“Ideology comes after integrity”: An audience with Luis Roberto Barroso

Written by Kathryn Carlson on . Posted in Current features, Events, Features

The EUI’s School of Transnational Governance invited Luis Roberto Barroso, Justice of Brazil’s Supreme Federal Court, to deliver a ‘My Career’ Lecture at the EUI on 16 November 2018.  

The irony of being unable to comment on the recent election in Brazil is not lost on Justice Luis Roberto Barroso. After all, delivering opinions is at the heart of his position on the Brazilian Supreme Court.

But when speaking at an EUI ‘My Career’ event in November, Barroso made it clear that he could only tiptoe around the topic of far-right leader Jair Bolsonaro’s victory. Instead, Barroso steered the conversation toward his own experiences as a lawyer, a professor, and — since 2013 — a justice of the Supreme Court, as well as his philosophy on the role of the judiciary.

A very public Court

Being watched is no novelty to Barroso: In Brazil, all of the top court’s deliberations and judgments are shown on ‘Justice TV’. “Being a Supreme Court Justice is the only job where you tell your wife you’re going to work and she can check on television”, he joked, before quickly turning serious on the subject of the genuine need for transparency in a country rife with corruption: “In Latin America, the social imagination is that behind closed doors there’s something horrible going on.”

Justice Barroso with fellow panelists Tatiana Falcao and Miguel Poiares Maduro

Although he remains optimistic about Brazilian democracy and the staying power of its 30-year-old constitution, Barroso did concede that the outlook in 2018 was “kind of gloomy” — due to the impeachment of former President Dilma Rousseff, the economic recession of recent years, and the long-running consequences of “shameful” corruption in much of the public and private sector.

That’s why he welcomes public scrutiny of judicial proceedings. ‘I do everything in the light of day’, said Barroso, who prefers never worrying about being the subject of speculation.

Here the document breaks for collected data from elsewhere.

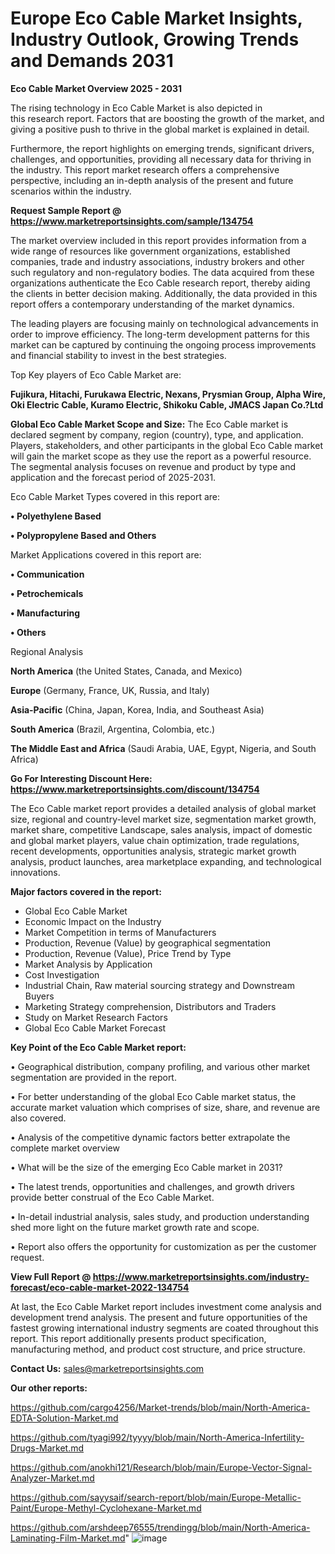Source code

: # Europe Eco Cable Market Insights, Industry Outlook, Growing Trends and Demands 2031

<Strong> Eco Cable Market Overview 2025 - 2031</strong>

The rising technology in Eco Cable Market is also depicted in this research report. Factors that are boosting the growth of the market, and giving a positive push to thrive in the global market is explained in detail.

Furthermore, the report highlights on emerging trends, significant drivers, challenges, and opportunities, providing all necessary data for thriving in the industry. This report market research offers a comprehensive perspective, including an in-depth analysis of the present and future scenarios within the industry.

<strong>Request Sample Report @ <a href=https://www.marketreportsinsights.com/sample/134754>https://www.marketreportsinsights.com/sample/134754</a></strong>

The market overview included in this report provides information from a wide range of resources like government organizations, established companies, trade and industry associations, industry brokers and other such regulatory and non-regulatory bodies. The data acquired from these organizations authenticate the Eco Cable research report, thereby aiding the clients in better decision making. Additionally, the data provided in this report offers a contemporary understanding of the market dynamics.

The leading players are focusing mainly on technological advancements in order to improve efficiency. The long-term development patterns for this market can be captured by continuing the ongoing process improvements and financial stability to invest in the best strategies.

Top Key players of Eco Cable Market are:

<strong>Fujikura, Hitachi, Furukawa Electric, Nexans, Prysmian Group, Alpha Wire, Oki Electric Cable, Kuramo Electric, Shikoku Cable, JMACS Japan Co.?Ltd</strong>

<strong><b>Global Eco Cable Market Scope and Size:</b></strong>
The Eco Cable market is declared segment by company, region (country), type, and application. Players, stakeholders, and other participants in the global Eco Cable market will gain the market scope as they use the report as a powerful resource. The segmental analysis focuses on revenue and product by type and application and the forecast period of 2025-2031.

Eco Cable Market Types covered in this report are:

<strong>• Polyethylene Based

• Polypropylene Based and Others</strong>

Market Applications covered in this report are:

<strong>• Communication

• Petrochemicals

• Manufacturing

• Others</strong> 

Regional Analysis

<strong>North America</strong> (the United States, Canada, and Mexico)

<strong>Europe</strong> (Germany, France, UK, Russia, and Italy)

<strong>Asia-Pacific</strong> (China, Japan, Korea, India, and Southeast Asia)

<strong>South America</strong> (Brazil, Argentina, Colombia, etc.)

<strong>The Middle East and Africa</strong> (Saudi Arabia, UAE, Egypt, Nigeria, and South Africa)

<strong>Go For Interesting Discount Here: <a href=https://www.marketreportsinsights.com/discount/134754>https://www.marketreportsinsights.com/discount/134754</a></strong>

The Eco Cable market report provides a detailed analysis of global market size, regional and country-level market size, segmentation market growth, market share, competitive Landscape, sales analysis, impact of domestic and global market players, value chain optimization, trade regulations, recent developments, opportunities analysis, strategic market growth analysis, product launches, area marketplace expanding, and technological innovations.

<strong><b>Major factors covered in the report:</b></strong>
<ul>
  <li>Global Eco Cable Market </li>
  <li>Economic Impact on the Industry</li>
  <li>Market Competition in terms of Manufacturers</li>
  <li>Production, Revenue (Value) by geographical segmentation</li>
  <li>Production, Revenue (Value), Price Trend by Type</li>
  <li>Market Analysis by Application</li>
  <li>Cost Investigation</li>
  <li>Industrial Chain, Raw material sourcing strategy and Downstream Buyers</li>
  <li>Marketing Strategy comprehension, Distributors and Traders</li>
  <li>Study on Market Research Factors</li>
  <li>Global Eco Cable Market Forecast</li>
</ul>

<strong><b>Key Point of the Eco Cable Market report:</b></strong>

• Geographical distribution, company profiling, and various other market segmentation are provided in the report.

• For better understanding of the global Eco Cable market status, the accurate market valuation which comprises of size, share, and revenue are also covered.

• Analysis of the competitive dynamic factors better extrapolate the complete market overview

• What will be the size of the emerging Eco Cable market in 2031?

• The latest trends, opportunities and challenges, and growth drivers provide better construal of the Eco Cable Market.

• In-detail industrial analysis, sales study, and production understanding shed more light on the future market growth rate and scope.

• Report also offers the opportunity for customization as per the customer request.

<strong><b>View Full Report @ <a href=https://www.marketreportsinsights.com/industry-forecast/eco-cable-market-2022-134754>https://www.marketreportsinsights.com/industry-forecast/eco-cable-market-2022-134754</a></b></strong>


At last, the Eco Cable Market report includes investment come analysis and development trend analysis. The present and future opportunities of the fastest growing international industry segments are coated throughout this report. This report additionally presents product specification, manufacturing method, and product cost structure, and price structure.

<strong>Contact Us:</strong>
sales@marketreportsinsights.com

<strong>Our other reports:</strong>

<a href=https://github.com/cargo4256/Market-trends/blob/main/North-America-EDTA-Solution-Market.md>https://github.com/cargo4256/Market-trends/blob/main/North-America-EDTA-Solution-Market.md</a>

<a href=https://github.com/tyagi992/tyyyy/blob/main/North-America-Infertility-Drugs-Market.md>https://github.com/tyagi992/tyyyy/blob/main/North-America-Infertility-Drugs-Market.md</a>

<a href=https://github.com/anokhi121/Research/blob/main/Europe-Vector-Signal-Analyzer-Market.md>https://github.com/anokhi121/Research/blob/main/Europe-Vector-Signal-Analyzer-Market.md</a>

<a href=https://github.com/sayysaif/search-report/blob/main/Europe-Metallic-Paint/Europe-Methyl-Cyclohexane-Market.md>https://github.com/sayysaif/search-report/blob/main/Europe-Metallic-Paint/Europe-Methyl-Cyclohexane-Market.md</a>

<a href=https://github.com/arshdeep76555/trendingg/blob/main/North-America-Laminating-Film-Market.md>https://github.com/arshdeep76555/trendingg/blob/main/North-America-Laminating-Film-Market.md</a>"
![image](https://github.com/user-attachments/assets/100b20f7-ee66-41f2-9126-8e444d2cb506)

Plus, the cameras encourage justices to come fully prepared to meetings. The downsides? Barroso admits that achieving consensus can be more difficult and that the lure of the public eye sometimes encourages excessive verbosity.

A trio of roles

His chief complaint about the Brazilian Supreme Court stems from its expansive scope. All Supreme Courts, he said, exist to preserve a democratic regime and to protect fundamental rights. In Brazil, the Court has a third job: It serves as a criminal court for authorities. This additional responsibility naturally attracts criticism. As Barroso explained, a ruling on gay rights or abortion may be controversial, but it’s not viewed as a political crisis.

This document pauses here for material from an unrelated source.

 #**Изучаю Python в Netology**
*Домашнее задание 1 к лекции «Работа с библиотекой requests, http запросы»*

Not that he thinks Supreme Courts should shy away from politics. Referring to an upcoming article he wrote for the American Journal of Comparative Law, Barroso laid out a trio of roles for constitutional courts.

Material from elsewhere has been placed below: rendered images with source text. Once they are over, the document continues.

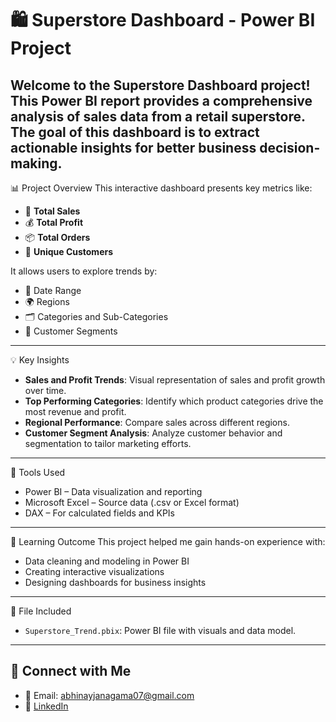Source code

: # 🛍️ Superstore Dashboard - Power BI Project

Welcome to the **Superstore Dashboard** project! This Power BI report provides a comprehensive analysis of sales data from a retail superstore.
The goal of this dashboard is to extract actionable insights for better business decision-making.
---

📊 Project Overview
This interactive dashboard presents key metrics like:
- 🛒 **Total Sales**  
- 💰 **Total Profit**  
- 📦 **Total Orders**  
- 👥 **Unique Customers**

It allows users to explore trends by:
- 📅 Date Range  
- 🌍 Regions  
- 🗂️ Categories and Sub-Categories  
- 👤 Customer Segments
---

💡 Key Insights
- **Sales and Profit Trends**: Visual representation of sales and profit growth over time.  
- **Top Performing Categories**: Identify which product categories drive the most revenue and profit.  
- **Regional Performance**: Compare sales across different regions.  
- **Customer Segment Analysis**: Analyze customer behavior and segmentation to tailor marketing efforts.
---

🧰 Tools Used
- Power BI – Data visualization and reporting  
- Microsoft Excel – Source data (.csv or Excel format)  
- DAX – For calculated fields and KPIs
---

🧠 Learning Outcome
This project helped me gain hands-on experience with:
- Data cleaning and modeling in Power BI  
- Creating interactive visualizations  
- Designing dashboards for business insights

---

📁 File Included
- `Superstore_Trend.pbix`: Power BI file with visuals and data model.
---

## 🔗 Connect with Me

- 📧 Email: abhinayjanagama07@gmail.com  
- 💼 [LinkedIn](https://www.linkedin.com/in/abhinay-janagama)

There’s the counter-majoritarian role, invalidating decisions of other branches of government.

There’s the representative role, acting on behalf of the interests of the electorate. As Barroso stressed, ‘The court cannot be indifferent to the social centre. Any power you exercise in democracy must be representative.’ Citing landmark U.S. Supreme Court cases Griswold v. Connecticut (which widened access to contraception) and Lawrence v. Texas (which overturned anti-sodomy laws), he argued that when the legislative process falls short of satisfying the electorate’s demands, the Court must step in.

Justice Barroso

Finally, he addressed the enlightened role, or the idea that the Supreme Court must make changes to guarantee civil liberties and essential freedoms, even if these changes do not have the support of legislators, or even the majority of society. It was that principle in effect, he said, when the U.S. Supreme Court decriminalized abortion with Roe v. Wade, and when Israel’s Supreme Court blocked legislation allowing the use of torture.

How much influence is too much influence?

Upon hearing Barroso’s view of enlightenment, Professor Sergio Fabbrini, the Director of the LUISS School of Government, responded that judicialising the political process in this way could be dangerous: “I don’t want to be enlightened by a judge. I want to be enlightened by a public debate.”

Barroso — who noted that he had protested Brazil’s military dictatorship while in law school — also received some surprised looks from the audience when he dismissed the risk of the global far right.

“It’s no novelty that liberal democracy is under attack”, he said, citing the examples of Nazi Germany, Fascist Italy and Communism. Eventually, he predicted, the far right will “dissolve” naturally: “As long as the rules of democracy remain, that’s the antidote to authoritarianism”.

For STG Policy Leader Fellow Tatiana Falcão, a Brazilian lawyer who also sat on the panel, the key moment was Barroso’s guarantee that the advances in civil liberties made by the Brazilian Supreme Court in recent decades would not be rolled back.

Speaking to EUI Times after the event, Falcão said she’s not as hopeful as Barroso, and fears how the recent election may shape their country in the years ahead.

‘There is a deep populist sentiment at the moment,’ she said. ‘The Supreme Court must be ready to react to that sentiment.’